La parrocchia di Santa Maria Maggiore a Vicofaro, un centro di accoglienza per migranti, vive un momento di transizione significativa. Dopo quasi un decennio di servizio, don Massimo Biancalani, conosciuto come “il parroco dei migranti”, ha lasciato il suo incarico su decisione della Diocesi di Pistoia. Questo cambiamento avviene in un contesto di controversie e difficoltà legate alla gestione dei migranti nella parrocchia.
Nel giugno 2025, il sindaco di Pistoia, Alessandro Tomasi, ha firmato un’ordinanza di sgombero per motivi di sicurezza e igiene.

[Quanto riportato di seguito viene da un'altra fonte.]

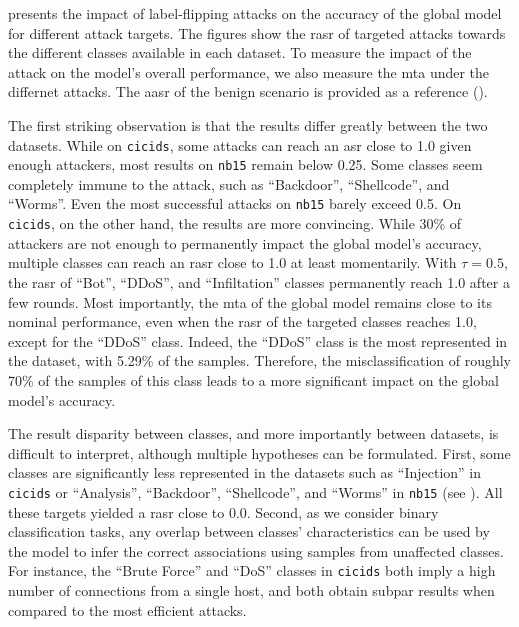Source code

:  presents the impact of label-flipping attacks on the accuracy of the global model for different attack targets.
The figures show the \gls{rasr} of targeted attacks towards the different classes available in each dataset.
To measure the impact of the attack on the model's overall performance, we also measure the \gls{mta} under the differnet attacks.
The \gls{aasr} of the benign scenario is provided as a reference (\cf {}).

The first striking observation is that the results differ greatly between the two datasets.
While on \texttt{cicids}, some attacks can reach an \gls{asr} close to 1.0 given enough attackers, most results on \texttt{nb15} remain below 0.25.
Some classes seem completely immune to the attack, such as ``Backdoor'', ``Shellcode'', and ``Worms''.
Even the most successful attacks on \texttt{nb15} barely exceed 0.5.
On \texttt{cicids}, on the other hand, the results are more convincing.
While 30\% of attackers are not enough to permanently impact the global model's accuracy, multiple classes can reach an \gls{rasr} close to 1.0 at least momentarily.
With $\tau=0.5$, the \gls{rasr} of ``Bot'', ``DDoS'', and ``Infiltation'' classes permanently reach 1.0 after a few rounds.
Most importantly, the \gls{mta} of the global model remains close to its nominal performance, even when the \gls{rasr} of the targeted classes reaches 1.0, except for the ``DDoS'' class.
Indeed, the ``DDoS'' class is the most represented in the dataset, with 5.29\% of the samples. 
Therefore, the misclassification of roughly 70\% of the samples of this class leads to a more significant impact on the global model's accuracy.

The result disparity between classes, and more importantly between datasets, is difficult to interpret, although multiple hypotheses can be formulated.
First, some classes are significantly less represented in the datasets such as ``Injection'' in \texttt{cicids} or ``Analysis'', ``Backdoor'', ``Shellcode'', and ``Worms'' in \texttt{nb15} (see ).
All these targets yielded a \gls{rasr} close to 0.0.
Second, as we consider binary classification tasks, any overlap between classes' characteristics can be used by the model to infer the correct associations using samples from unaffected classes.
For instance, the ``Brute Force'' and ``DoS'' classes in \texttt{cicids} both imply a high number of connections from a single host, and both obtain subpar results when compared to the most efficient attacks.

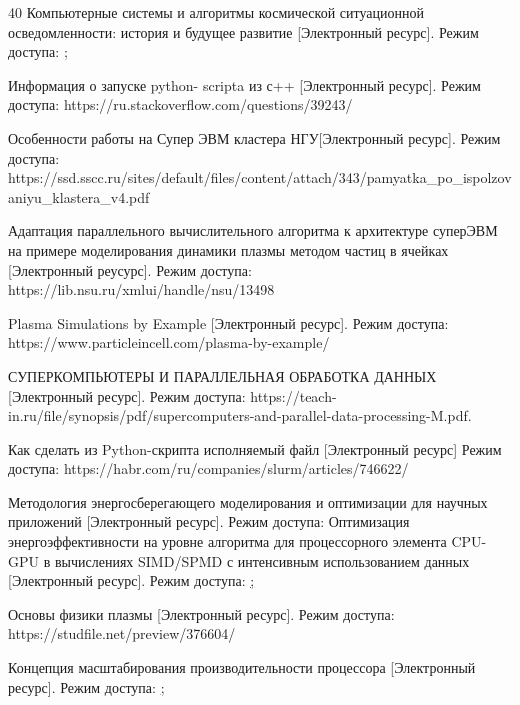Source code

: \documentclass{article}
\begin{document}
\begin{thebibliography} {40}
Компьютерные системы и алгоритмы космической ситуационной осведомленности: история и будущее развитие [Электронный ресурс].
Режим доступа: \href{https://www.academia.edu/47898656/Computer_Systems_and_Algorithms_for_Space_Situational_Awareness_History_and_Future_Development};

Информация о запуске python- scripta из с++ [Электронный ресурс]. Режим доступа: https://ru.stackoverflow.com/questions/39243/

Особенности работы на Супер ЭВМ кластера НГУ[Электронный ресурс]. Режим доступа: https://ssd.sscc.ru/sites/default/files/content/attach/343/pamyatka_po_ispolzovaniyu_klastera_v4.pdf

Адаптация параллельного вычислительного алгоритма к архитектуре суперЭВМ на примере моделирования динамики плазмы методом частиц в ячейках [Электронный реусурс]. Режим доступа: https://lib.nsu.ru/xmlui/handle/nsu/13498

Plasma Simulations by Example [Электронный ресурс]. Режим доступа: https://www.particleincell.com/plasma-by-example/

СУПЕРКОМПЬЮТЕРЫ И ПАРАЛЛЕЛЬНАЯ ОБРАБОТКА
ДАННЫХ [Электронный ресурс]. Режим доступа: https://teach-in.ru/file/synopsis/pdf/supercomputers-and-parallel-data-processing-M.pdf.

Как сделать из Python-скрипта исполняемый файл [Электронный ресурс] Режим доступа: https://habr.com/ru/companies/slurm/articles/746622/

Методология энергосберегающего моделирования и оптимизации для научных приложений [Электронный ресурс].
Режим доступа: \href{https://www.semanticscholar.org/paper/E-AMOM\%3A-an-energy-aware-modeling-and-optimization-Lively-Taylor/fa10af546b3fd83df250f7d8ea5c53016c904af6}

Оптимизация энергоэффективности на уровне алгоритма для процессорного элемента CPU-GPU в вычислениях SIMD/SPMD с интенсивным использованием данных [Электронный ресурс].
Режим доступа: \href{https://www.researchgate.net/publication/220378904_Algorithm_level_power_efficiency_optimization_for_CPU-GPU_processing_element_in_data_intensive_SIMDSPMD_computing};

Основы физики плазмы [Электронный ресурс]. Режим доступа: https://studfile.net/preview/376604/

Концепция масштабирования производительности процессора [Электронный ресурс].
Режим доступа: \href{https://www.kernel.org/doc/html/latest/admin-guide/pm/cpufreq.html};


\end{thebibliography}
\end{document}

Le verifiche condotte dai Vigili del Fuoco e dall’Asl avevano rivelato gravi criticità, tra cui l’insufficienza dei servizi igienici e il sovraffollamento, che mettevano a rischio la salute di circa 150 migranti ospitati nella struttura. In seguito a questa ordinanza, la Caritas e la Diocesi hanno organizzato il trasferimento degli ospiti, assistiti anche dalla Prefettura e dal ministero degli Interni. Gli individui coinvolti sono stati ricollocati in strutture diocesane o appartamenti all’interno della provincia di Pistoia. Il processo di sgombero si è concluso il 1 luglio 2025, quando la polizia ha allontanato gli ultimi migranti che si opponevano al trasferimento, come confermato da testimoni e volontari.
La decisione della Diocesi di Pistoia, sotto la guida del vescovo Fausto Tardelli, è stata presa pochi giorni dopo lo sgombero definitivo della parrocchia. Don Biancalani è stato nominato direttore dell’ufficio missionario diocesano, abbandonando così la sua funzione come rappresentante legale della parrocchia di Vicofaro. Questa scelta è stata interpretata da alcuni come una vera e propria rimozione, suscitando reazioni contrastanti all’interno della comunità.

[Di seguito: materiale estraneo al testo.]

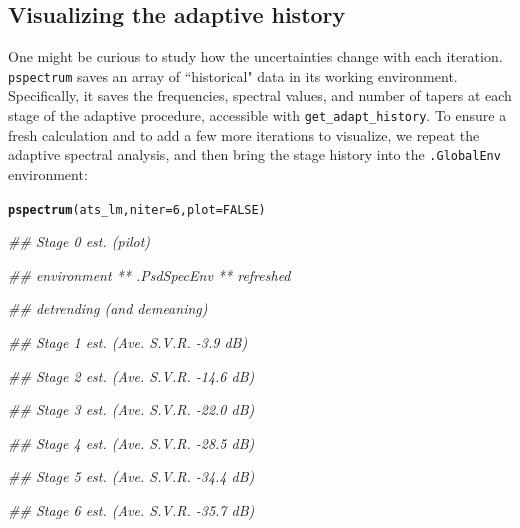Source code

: \documentclass{article}\usepackage{graphicx, color}
\makeatletter
\newcommand{\hlfunctioncall}[1]{\textcolor[rgb]{0.501960784313725,0,0.329411764705882}{\textbf{#1}}}%
\newenvironment{kframe}{%
 \def\at@end@of@kframe{}%
 \ifinner\ifhmode%
  \def\at@end@of@kframe{\end{minipage}}%
  \begin{minipage}{\columnwidth}%
 \fi\fi%
 \def\FrameCommand##1{\hskip\@totalleftmargin \hskip-\fboxsep
 \colorbox{shadecolor}{##1}\hskip-\fboxsep
     \hskip-\linewidth \hskip-\@totalleftmargin \hskip\columnwidth}%
 \MakeFramed {\advance\hsize-\width
   \@totalleftmargin\z@ \linewidth\hsize
   \@setminipage}}%
 {\par\unskip\endMakeFramed%
 \at@end@of@kframe}
\newenvironment{knitrout}{}{} %
\newcommand{\Rcmd}[1]{\texttt{#1}}
\makeatother
\begin{document}
\subsection{Visualizing the adaptive history}
One might be curious to study how the
uncertainties change with each iteration.
\Rcmd{pspectrum}
 saves an array of ``historical" data in its working environment.
 Specifically, it saves the frequencies,
 spectral values, and number of tapers at each stage of the adaptive
 procedure, accessible with \Rcmd{get\_adapt\_history}.
 To ensure a fresh calculation and to 
 add a few more iterations to visualize, 
we repeat the adaptive spectral analysis, 
and then bring the stage history into the \Rcmd{.GlobalEnv} environment:
\begin{knitrout}
\color{fgcolor}\begin{kframe}
\begin{alltt}
\hlfunctioncall{pspectrum}(ats_lm, niter = 6, plot = FALSE)
\end{alltt}


{\ttfamily\noindent\itshape\textcolor{messagecolor}{\#\# Stage  0 est. (pilot)}}

{\ttfamily\noindent\itshape\textcolor{messagecolor}{\#\# 	environment  ** .PsdSpecEnv **  refreshed}}

{\ttfamily\noindent\itshape\textcolor{messagecolor}{\#\# detrending (and demeaning)}}

{\ttfamily\noindent\itshape\textcolor{messagecolor}{\#\# Stage  1 est. (Ave. S.V.R. -3.9 dB)}}

{\ttfamily\noindent\itshape\textcolor{messagecolor}{\#\# Stage  2 est. (Ave. S.V.R. -14.6 dB)}}

{\ttfamily\noindent\itshape\textcolor{messagecolor}{\#\# Stage  3 est. (Ave. S.V.R. -22.0 dB)}}

{\ttfamily\noindent\itshape\textcolor{messagecolor}{\#\# Stage  4 est. (Ave. S.V.R. -28.5 dB)}}

{\ttfamily\noindent\itshape\textcolor{messagecolor}{\#\# Stage  5 est. (Ave. S.V.R. -34.4 dB)}}

{\ttfamily\noindent\itshape\textcolor{messagecolor}{\#\# Stage  6 est. (Ave. S.V.R. -35.7 dB)}}


\end{kframe}
\end{knitrout}
\end{document}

Il quartiere di Vicofaro, che ha vissuto l’esperienza di accoglienza per anni, ha mostrato risposte divergenti. Alcuni residenti hanno segnalato episodi di degrado, micro-criminalità e accumulo di rifiuti nei pressi della parrocchia, con materassi e oggetti abbandonati da parte degli ex ospiti. Al contrario, diversi volontari e parrocchiani hanno scritto una lettera al vescovo Tardelli, descrivendo la situazione come una “punizione ingiustificata” nei confronti di don Biancalani e chiedendo che non venisse dimenticato il lavoro svolto dal parroco e dai volontari.
In seguito all’ordinanza di sgombero, don Massimo Biancalani ha presentato un ricorso al Tribunale Amministrativo Regionale della Toscana, ma il TAR ha respinto la richiesta, confermando la legittimità dell’intervento per il trasferimento e la chiusura dei locali. Durante le operazioni di pulizia, sono emerse ulteriori criticità igieniche, come la presenza di ratti, pareti annerite e segnalazioni di tubercolosi tra gli ospiti. I tecnici della diocesi hanno quindi sigillato i locali e avviato le operazioni di bonifica e ristrutturazione, evidenziando lo stato di grave abbandono in cui versava la struttura.

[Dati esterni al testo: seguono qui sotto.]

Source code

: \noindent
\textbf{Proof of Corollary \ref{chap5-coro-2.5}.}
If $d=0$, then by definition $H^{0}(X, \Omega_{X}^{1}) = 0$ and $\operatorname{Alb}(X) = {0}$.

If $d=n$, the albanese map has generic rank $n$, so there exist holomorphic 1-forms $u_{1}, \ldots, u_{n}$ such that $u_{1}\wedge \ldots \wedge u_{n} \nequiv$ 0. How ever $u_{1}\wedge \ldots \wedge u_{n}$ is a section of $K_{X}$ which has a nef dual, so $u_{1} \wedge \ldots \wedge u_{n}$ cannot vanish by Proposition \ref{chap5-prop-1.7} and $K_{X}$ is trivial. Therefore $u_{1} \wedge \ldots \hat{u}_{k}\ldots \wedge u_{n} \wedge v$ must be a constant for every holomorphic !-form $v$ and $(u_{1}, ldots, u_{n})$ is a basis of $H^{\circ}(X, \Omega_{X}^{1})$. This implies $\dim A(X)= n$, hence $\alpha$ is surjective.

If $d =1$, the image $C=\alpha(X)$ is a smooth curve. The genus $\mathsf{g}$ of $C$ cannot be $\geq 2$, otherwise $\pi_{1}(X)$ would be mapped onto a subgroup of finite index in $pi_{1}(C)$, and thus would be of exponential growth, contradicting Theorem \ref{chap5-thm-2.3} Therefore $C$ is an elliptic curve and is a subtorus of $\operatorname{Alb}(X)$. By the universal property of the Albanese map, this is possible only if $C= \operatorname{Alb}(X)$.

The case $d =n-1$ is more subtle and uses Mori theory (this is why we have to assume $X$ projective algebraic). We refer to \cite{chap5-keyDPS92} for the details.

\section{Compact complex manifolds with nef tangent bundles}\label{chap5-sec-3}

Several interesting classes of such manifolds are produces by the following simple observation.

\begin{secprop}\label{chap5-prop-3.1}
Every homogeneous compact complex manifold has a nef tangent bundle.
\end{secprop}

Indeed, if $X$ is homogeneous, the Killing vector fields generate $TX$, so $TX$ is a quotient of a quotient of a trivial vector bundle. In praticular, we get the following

Diverse figure coinvolte hanno espresso pubblicamente le proprie opinioni sull’accaduto. Don Biancalani ha affermato: “Una violenza enorme su di me, i miei ragazzi fragili e la Chiesa”. In una lettera pubblicata il 25 luglio 2025 sulla sua pagina Facebook, ha scritto: “Vicofaro non è una discarica, è un rifugio. Non è un magazzino, è un ospedale da campo. Non è un luogo da svuotare, è un segno evangelico da custodire […] Chiedo che si restituisca alla chiesa di Vicofaro quella dignità che i poveri stessi, vivendola e abitando quegli spazi, le hanno dato”. Il sindaco Tomasi, tramite i social media, ha ringraziato la Caritas, la Diocesi e le forze dell’ordine, sostenendo che la decisione fosse stata presa “in termini di sicurezza, legalità e dignità pensando sia alle persone accolte, sia agli abitanti di quel quartiere”.
Questo cambio di gestione nella parrocchia di Santa Maria Maggiore segna la fine di un’epoca di accoglienza e assistenza per i migranti a Vicofaro, ponendo interrogativi sulle future politiche di integrazione e accoglienza nella comunità. La situazione attuale della parrocchia e il futuro di don Biancalani nell’ufficio missionario diocesano rimangono al centro dell’attenzione pubblica, mentre la comunità si adatta a queste nuove circostanze.